_Task goal_: In the records below, find each line containing the word "managed" and copy it.
--- --- ---
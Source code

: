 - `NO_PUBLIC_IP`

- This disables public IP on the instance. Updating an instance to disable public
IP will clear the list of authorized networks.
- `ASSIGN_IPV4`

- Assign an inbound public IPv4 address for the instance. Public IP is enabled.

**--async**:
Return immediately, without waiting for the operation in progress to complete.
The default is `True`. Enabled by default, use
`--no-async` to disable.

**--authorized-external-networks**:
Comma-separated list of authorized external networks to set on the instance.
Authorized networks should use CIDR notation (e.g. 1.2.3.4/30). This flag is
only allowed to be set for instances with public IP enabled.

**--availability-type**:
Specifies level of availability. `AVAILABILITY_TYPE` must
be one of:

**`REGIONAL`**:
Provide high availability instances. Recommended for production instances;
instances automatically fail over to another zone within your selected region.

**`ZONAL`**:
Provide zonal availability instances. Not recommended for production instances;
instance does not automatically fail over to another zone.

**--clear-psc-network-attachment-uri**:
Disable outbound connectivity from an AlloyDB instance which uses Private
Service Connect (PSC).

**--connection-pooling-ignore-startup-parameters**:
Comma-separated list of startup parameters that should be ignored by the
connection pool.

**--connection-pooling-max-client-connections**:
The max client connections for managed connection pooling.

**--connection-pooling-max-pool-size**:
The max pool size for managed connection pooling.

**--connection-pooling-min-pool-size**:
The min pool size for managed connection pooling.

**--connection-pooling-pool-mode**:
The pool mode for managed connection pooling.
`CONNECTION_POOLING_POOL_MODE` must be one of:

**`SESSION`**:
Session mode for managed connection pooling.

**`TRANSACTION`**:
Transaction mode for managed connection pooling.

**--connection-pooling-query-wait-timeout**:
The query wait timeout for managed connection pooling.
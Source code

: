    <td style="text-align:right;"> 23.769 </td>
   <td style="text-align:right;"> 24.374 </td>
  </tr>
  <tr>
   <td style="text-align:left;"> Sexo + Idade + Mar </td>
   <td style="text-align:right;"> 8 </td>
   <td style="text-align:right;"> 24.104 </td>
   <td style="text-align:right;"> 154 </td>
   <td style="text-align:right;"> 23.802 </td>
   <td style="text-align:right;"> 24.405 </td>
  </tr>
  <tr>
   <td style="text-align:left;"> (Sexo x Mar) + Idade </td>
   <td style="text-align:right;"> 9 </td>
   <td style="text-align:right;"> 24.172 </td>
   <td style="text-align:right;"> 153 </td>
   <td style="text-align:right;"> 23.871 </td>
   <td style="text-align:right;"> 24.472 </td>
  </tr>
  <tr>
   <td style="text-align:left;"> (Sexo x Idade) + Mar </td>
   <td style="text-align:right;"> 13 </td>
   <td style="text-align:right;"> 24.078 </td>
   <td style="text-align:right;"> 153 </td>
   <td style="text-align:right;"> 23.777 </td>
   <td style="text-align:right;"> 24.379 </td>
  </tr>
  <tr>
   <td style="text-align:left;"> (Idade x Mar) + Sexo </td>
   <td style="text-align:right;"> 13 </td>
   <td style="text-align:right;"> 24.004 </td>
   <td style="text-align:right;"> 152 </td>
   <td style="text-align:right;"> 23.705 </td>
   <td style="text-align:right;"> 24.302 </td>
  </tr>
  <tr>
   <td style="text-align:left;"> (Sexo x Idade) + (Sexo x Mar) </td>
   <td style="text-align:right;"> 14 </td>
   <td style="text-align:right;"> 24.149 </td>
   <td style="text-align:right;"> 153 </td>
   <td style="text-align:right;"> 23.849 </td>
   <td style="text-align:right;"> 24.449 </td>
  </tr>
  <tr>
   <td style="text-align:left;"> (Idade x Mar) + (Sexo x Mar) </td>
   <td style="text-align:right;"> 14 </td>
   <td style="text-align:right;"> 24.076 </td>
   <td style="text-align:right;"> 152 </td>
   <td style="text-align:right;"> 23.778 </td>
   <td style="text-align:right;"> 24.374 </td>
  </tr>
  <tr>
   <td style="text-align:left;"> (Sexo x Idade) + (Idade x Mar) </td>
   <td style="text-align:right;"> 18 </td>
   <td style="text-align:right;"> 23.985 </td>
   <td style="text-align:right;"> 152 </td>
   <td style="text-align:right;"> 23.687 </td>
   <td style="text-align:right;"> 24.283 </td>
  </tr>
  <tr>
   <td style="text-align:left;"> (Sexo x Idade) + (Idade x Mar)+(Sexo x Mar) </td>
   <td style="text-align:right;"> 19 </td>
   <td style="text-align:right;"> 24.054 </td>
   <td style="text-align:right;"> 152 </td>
--- --- ---
_Exercise answer_:
The max client connections for managed connection pooling.
The max pool size for managed connection pooling.
The min pool size for managed connection pooling.
The pool mode for managed connection pooling.
Session mode for managed connection pooling.
Transaction mode for managed connection pooling.
The query wait timeout for managed connection pooling.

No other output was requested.